U-M announces $3 million fund, other efforts to help Pfizer workers
ANN ARBOR—University of Michigan President Mary Sue Coleman announced a $3 million fund to help Pfizer Inc. workers obtain new U-M research positions, as well as other efforts to keep Pfizer’s 2,100 Ann Arbor workers in the area.
Coleman, Ann Arbor Mayor John Hieftje and Ann Arbor SPARK CEO Mike Finney updated more than 300 members of the Ann Arbor community Thursday on efforts made by their Pfizer Strategic Working Action Teams to retain Pfizer workers since the company announced in late January plans to close its Ann Arbor campus by late 2008.
“If we do nothing, there’s going to be an impact, but we’re doing a lot,” Coleman said.
While many of the workers are expected to take transfers to other Pfizer facilities, Finney said SPARK already has a database with details on 25 percent of the Pfizer work force, individuals who have expressed interest in staying in the area and taking new jobs or starting new businesses. Part of SPARK’s economic development mission is to help create and attract new companies to the area.
Coleman also discussed the U-M School of Education’s successful efforts to assist Pfizer workers interested in enrolling in the school’s fast-track Masters of Arts with Certification (MAC) program, designed to help mid-career workers transition into teaching. More than 175 Pfizer workers have filled out forms expressing interest in the U-M program, she noted.

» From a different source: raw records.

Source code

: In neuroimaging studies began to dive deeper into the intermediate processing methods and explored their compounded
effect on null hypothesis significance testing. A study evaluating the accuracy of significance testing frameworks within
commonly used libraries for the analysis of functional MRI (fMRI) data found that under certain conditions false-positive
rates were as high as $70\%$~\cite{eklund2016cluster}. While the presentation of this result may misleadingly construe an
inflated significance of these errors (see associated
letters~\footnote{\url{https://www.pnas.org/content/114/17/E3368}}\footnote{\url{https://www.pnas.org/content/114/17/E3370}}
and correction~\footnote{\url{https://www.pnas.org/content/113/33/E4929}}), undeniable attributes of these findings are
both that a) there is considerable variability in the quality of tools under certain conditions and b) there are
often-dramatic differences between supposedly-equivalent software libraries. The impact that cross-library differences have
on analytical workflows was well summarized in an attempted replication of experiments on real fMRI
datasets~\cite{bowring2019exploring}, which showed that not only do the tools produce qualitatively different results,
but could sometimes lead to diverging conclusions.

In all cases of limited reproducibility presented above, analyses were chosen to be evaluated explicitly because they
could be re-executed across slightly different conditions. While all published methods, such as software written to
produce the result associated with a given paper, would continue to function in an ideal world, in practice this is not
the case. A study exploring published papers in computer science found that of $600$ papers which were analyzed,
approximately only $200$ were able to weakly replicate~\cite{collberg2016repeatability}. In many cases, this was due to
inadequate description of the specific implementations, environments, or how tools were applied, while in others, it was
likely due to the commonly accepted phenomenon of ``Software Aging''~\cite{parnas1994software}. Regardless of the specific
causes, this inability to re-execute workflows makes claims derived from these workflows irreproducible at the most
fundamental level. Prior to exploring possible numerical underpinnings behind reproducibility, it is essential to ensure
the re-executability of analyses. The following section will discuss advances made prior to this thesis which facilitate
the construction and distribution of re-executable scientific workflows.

The $3 million fund administered by Provost Teresa Sullivan will be spent over a three-year period to attract and hire Pfizer employees into U-M research-track positions. The provost’s office will make $1 million per year available in one-time funds. Units that nominate individuals for this support will be expected to provide a substantial match to the provost’s funds, resulting in significantly more than $3 million in University funding for this effort.
Coleman said the extra money could help in special cases, such as instances where U-M wants to lure a particularly talented researcher or spouse, or a gifted faculty member. While the fund could help create an additional 20 new research positions, she stressed that U-M regularly has hundreds of openings that can also be filled by various Pfizer staff at all levels.
The money for the fund comes from gift funds, not state or tuition dollars, she added. Nominations for candidates to support will be made by individual schools and colleges and will go to the Office of the Vice President for Research, which will work with the provost’s office to determine allocation amounts.
The provost’s new program also includes a mentoring plan that will describe how the nominee will be brought along to a point where he or she can be a successful, independent research track scientist at U-M by the end of the support period.
During a morning forum sponsored by the Ann Arbor Business Review, participants outlined a number of potential opportunities for the Pfizer campus and its work force, and updated the community on what has happened since the company’s announcement of its plan to leave Ann Arbor. These include:
- A possible public-private-university partnership, where government sponsored labs or research and University activities would occupy various parts of Pfizer’s 2 million square feet of work space. But the panelists stressed that all options remain on the table, and Finney said not to rule out the possibility of one major tenant buying many or all of the facilities.
- Hieftje noted the 177-acre Pfizer campus includes 89 acres of vacant land that could produce “a very exciting opportunity for Ann Arbor,” including new homes for the new work force that will eventually move into the facilities now owned by Pfizer.
- Finney said 115 companies have contacted SPARK with opportunities for Pfizer workers that could provide hundreds of jobs. He said SPARK has also received 65 business ideas for the site from companies and individuals, including about 20 ideas for spinoff companies that could be created by Pfizer workers.
- Hieftje said just 25 percent of the Pfizer workers live within the city of Ann Arbor, meaning any impact on the real estate market would be spread throughout the region.